DocketNumber: 17-2308
Judges: Loken, Benton, Erickson
Filed Date: 4/24/2018
Status: Precedential
Modified Date: 10/19/2024
United States Court of Appeals For the Eighth Circuit ___________________________ No. 17-2308 ___________________________ United States of America Plaintiff - Appellee v. Bruce Wayne Stephens Defendant - Appellant ____________ Appeal from United States District Court for the Western District of Missouri - Jefferson City ____________ Submitted: February 16, 2018 Filed: April 24, 2018 ____________ Before LOKEN, BENTON, and ERICKSON, Circuit Judges. ____________ ERICKSON, Circuit Judge. On October 11, 2016, Bruce Wayne Stephens was charged in a single-count indictment with obstruction of justice for threatening to retaliate in violation of18 U.S.C. § 1513
(b)(1). Stephens proceeded to a jury trial and was convicted. At the sentencing hearing he was found by the district court to be at offense level 24, criminal history category IV, with a guideline range of 77-96 months. Stephens was sentenced to ninety-six months’ imprisonment to be followed by three years of supervised release. Stephens contends on appeal that: (1) the district court impermissibly amended the indictment through its verdict director; and (2) the evidence was insufficient to sustain a conviction. We have jurisdiction under28 U.S.C. § 1291
, and we affirm. I. BACKGROUND Bruce Stephens’s son, Malcolm Redmon, faced nineteen felony counts in a multi-defendant drug trafficking conspiracy indictment filed in the Western District of Missouri. The case against Redmon was based in part on the testimony of cooperating co-conspirators. As part of a plea bargain, Redmon pled guilty to Count One of the Superseding Indictment, which charged him with Conspiracy to Distribute and Possess with Intent to Distribute Cocaine. A number of Redmon’s co-defendants also pled guilty to various charges and were set for sentencing hearings at the U.S. Courthouse in Jefferson City, Missouri, on September 29, 2016. Redmon’s hearing was set for 2:00 p.m. Earlier that day a cooperating co-defendant who had provided information about Redmon was sentenced. The co-defendant appeared along with his counsel, a CJA panel lawyer named Brian Risley. When Risley arrived to the courtroom before his client’s sentencing hearing, several persons asked him whom he represented. When Risley named his client, Stephens repeatedly told him, “Snitches belong in ditches.” During the hearing, Risley argued his client was entitled to sentencing mitigation due to his cooperation. When the hearing concluded, Stephens acted disruptively and told Risley, “I am gonna whip your ass.” Two Court Security Officers (CSOs) escorted Stephens out of the building. Stephens told the CSOs, “I hope you die and I hope your whole family dies.” -2- A few minutes later, Risley left the courthouse. Risley was accosted by Stephens on the street. Stephens told Risley, “Snitches, you a mother fucking snitch. Fuck you. I will kill you, kill your wife, kill your family.” Risley drove away and reported the threat.
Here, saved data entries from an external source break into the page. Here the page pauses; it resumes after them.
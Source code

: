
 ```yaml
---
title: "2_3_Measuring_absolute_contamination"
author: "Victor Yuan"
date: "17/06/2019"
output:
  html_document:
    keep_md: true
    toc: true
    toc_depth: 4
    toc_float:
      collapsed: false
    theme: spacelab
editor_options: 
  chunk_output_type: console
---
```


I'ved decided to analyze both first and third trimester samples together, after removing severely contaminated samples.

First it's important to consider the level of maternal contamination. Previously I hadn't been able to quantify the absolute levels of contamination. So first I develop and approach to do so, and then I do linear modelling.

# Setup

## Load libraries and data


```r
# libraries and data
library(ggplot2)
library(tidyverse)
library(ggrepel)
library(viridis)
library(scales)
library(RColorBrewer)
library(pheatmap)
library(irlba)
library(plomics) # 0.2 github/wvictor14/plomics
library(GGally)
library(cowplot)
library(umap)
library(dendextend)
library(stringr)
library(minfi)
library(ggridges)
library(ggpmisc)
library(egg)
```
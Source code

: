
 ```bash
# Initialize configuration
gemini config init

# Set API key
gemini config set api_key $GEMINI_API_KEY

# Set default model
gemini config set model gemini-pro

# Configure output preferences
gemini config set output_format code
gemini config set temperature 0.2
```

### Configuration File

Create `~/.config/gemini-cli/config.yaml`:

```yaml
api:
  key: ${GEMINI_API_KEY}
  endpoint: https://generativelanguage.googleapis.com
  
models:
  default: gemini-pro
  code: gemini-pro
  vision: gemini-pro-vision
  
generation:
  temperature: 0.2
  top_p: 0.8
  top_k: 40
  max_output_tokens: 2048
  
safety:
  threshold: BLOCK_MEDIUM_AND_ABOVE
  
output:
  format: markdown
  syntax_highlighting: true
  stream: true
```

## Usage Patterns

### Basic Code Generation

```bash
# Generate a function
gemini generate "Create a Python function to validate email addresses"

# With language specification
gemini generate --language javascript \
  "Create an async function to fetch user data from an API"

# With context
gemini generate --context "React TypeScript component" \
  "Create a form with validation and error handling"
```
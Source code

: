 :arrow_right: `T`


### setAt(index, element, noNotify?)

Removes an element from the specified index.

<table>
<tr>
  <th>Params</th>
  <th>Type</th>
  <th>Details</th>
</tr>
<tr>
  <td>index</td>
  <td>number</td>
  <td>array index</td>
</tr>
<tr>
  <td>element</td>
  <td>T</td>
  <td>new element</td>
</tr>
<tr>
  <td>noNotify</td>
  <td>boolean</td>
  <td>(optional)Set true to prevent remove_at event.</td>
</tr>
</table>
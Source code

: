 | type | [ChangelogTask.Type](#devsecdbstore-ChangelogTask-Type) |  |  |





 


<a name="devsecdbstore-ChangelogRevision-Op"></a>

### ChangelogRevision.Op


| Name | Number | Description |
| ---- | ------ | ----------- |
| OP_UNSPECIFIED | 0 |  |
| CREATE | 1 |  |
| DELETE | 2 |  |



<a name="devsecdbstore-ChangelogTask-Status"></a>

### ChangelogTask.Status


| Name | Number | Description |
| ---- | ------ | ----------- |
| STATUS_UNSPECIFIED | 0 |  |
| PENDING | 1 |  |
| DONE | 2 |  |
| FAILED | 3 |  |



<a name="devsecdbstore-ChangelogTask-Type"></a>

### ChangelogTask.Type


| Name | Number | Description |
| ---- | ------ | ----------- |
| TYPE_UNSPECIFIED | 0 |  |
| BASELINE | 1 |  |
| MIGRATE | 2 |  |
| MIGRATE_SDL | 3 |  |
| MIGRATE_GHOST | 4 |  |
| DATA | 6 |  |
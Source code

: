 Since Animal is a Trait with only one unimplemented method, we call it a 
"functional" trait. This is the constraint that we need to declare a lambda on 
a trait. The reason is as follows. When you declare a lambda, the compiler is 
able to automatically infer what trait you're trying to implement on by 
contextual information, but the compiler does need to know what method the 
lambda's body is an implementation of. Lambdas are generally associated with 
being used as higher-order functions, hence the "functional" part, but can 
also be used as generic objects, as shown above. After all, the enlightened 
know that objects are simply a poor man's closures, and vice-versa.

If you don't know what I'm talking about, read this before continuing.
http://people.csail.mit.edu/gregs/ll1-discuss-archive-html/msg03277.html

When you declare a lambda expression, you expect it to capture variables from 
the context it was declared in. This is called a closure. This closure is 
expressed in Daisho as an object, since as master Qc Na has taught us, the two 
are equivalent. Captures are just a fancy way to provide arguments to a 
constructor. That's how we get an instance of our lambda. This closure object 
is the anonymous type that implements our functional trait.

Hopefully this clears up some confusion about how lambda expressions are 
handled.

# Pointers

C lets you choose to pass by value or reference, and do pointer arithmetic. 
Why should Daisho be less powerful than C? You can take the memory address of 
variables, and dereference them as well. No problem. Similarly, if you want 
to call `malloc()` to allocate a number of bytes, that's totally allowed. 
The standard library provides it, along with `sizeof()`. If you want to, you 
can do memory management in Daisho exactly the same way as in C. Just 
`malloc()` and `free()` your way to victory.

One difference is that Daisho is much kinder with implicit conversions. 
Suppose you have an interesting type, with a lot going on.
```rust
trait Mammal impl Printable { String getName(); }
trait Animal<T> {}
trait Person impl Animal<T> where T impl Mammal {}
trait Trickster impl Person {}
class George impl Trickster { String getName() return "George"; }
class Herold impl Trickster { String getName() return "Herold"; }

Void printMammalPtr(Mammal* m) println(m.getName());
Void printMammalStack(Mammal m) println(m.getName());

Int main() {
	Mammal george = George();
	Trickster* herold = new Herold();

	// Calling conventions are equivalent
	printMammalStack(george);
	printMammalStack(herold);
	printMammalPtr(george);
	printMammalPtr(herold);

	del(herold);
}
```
Stephens was taken into custody, was informed of his Miranda rights, and voluntarily made a videotaped statement in which he admitted to making a threatening statement to Risley. Stephens was indicted in a single-count indictment with obstruction of justice for threatening to retaliate in violation of18 U.S.C. § 1513
(b)(1). The text of the indictment referenced “an official proceeding, that is, the investigation and prosecution of Malcolm Desean Redmon in Case No. 14-04065-02-CR-C-SRB.” The “-02" in the case number is the defendant identifier identifying Malcolm Desean Redmon. The case was tried to a jury. Final Jury Instruction No. 20 was the verdict director setting forth the essential elements of the charged offense. The instruction referenced “U.S. v. Scott, et al., case no. 14-04065-CR-C-SRB, which case included the prosecution of codefendant Malcolm Desean Redmon.” Instruction 20 dropped the defendant identifier number, but included the language identifying 14-04065 as a case involving Malcolm Redmon. On December 7, 2016, the jury found Stephens guilty of the crime as charged in the indictment under Instruction No. 20. The district imposed a sentence at the high end of the Guidelines. II. DISCUSSION A. Challenge to the Indictment Stephens believes the verdict director constructively amended the indictment because the case number in the indictment is not identical to the case number in Instruction No. 20. The government argues Stephens’s claim is better characterized -3- as a variance between the indictment and the proof at trial. The difference between a constructive amendment and a variance “is well established, though at times difficult to apply: a constructive amendment changes the charge, while the evidence remains the same; a variance changes the evidence, while the charge remains the same.” United States v. Renner,648 F.3d 680
, 685 (8th Cir. 2011) (quoting United States v. Adams,604 F.3d 596
, 599 (8th Cir. 2010) (internal quotations omitted)). We conclude that neither a constructive amendment nor a fatal variance occurred. We have previously noted that our standard of review for constructive amendment claims is unclear. See United States v. Gill,513 F.3d 836
, 850 (8th Cir. 2008) (“The asserted per se prejudice rule was not determinative in any of the Eighth Circuit cases in which it was propounded . . . We question whether a constructive amendment constitutes reversible error per se.”). We need not decide the standard of review in this case because under either standard the verdict director did not constructively amend the indictment. To determine whether a constructive amendment has occurred, we ask whether the jury instructions would allow the jury “to convict the defendant of an offense different from or in addition to the offenses charged in the indictment.” United States v. Whirlwind Soldier,499 F.3d 862
, 870 (8th Cir. 2007). Stephens was charged with violating18 U.S.C. § 1513
(b)(1). The verdict director corresponded with the elements of § 1513(b)(1), properly identified the case by number, properly identified that the case involved Redmon, and would not allow for a conviction on any offense different from or in addition to that set forth in the indictment. There is no fatal variance between the trial evidence and the crime charged in the indictment. A fatal variance occurs “when the evidence presented proves facts that are ‘materially different’ from those proved in the indictment.” United States v. Harris,344 F.3d 803
, 805 (8th Cir. 2003) (quoting United States v. Begnaud,783 F.2d 144
, 147 n.4 (8th Cir. 1986)). A variance between the indictment and proof at -4- trial is subject to the harmless error rule, and requires reversal “only if the variance actually prejudiced the defendant.” United States v. Thomas,791 F.3d 889
, 897 (8th Cir. 2015) (quoting Begnaud,783 F.2d at 148
). Our primary consideration “is whether the indictment fully and fairly apprised the defendant of the charges he or she must meet at trial.”Id.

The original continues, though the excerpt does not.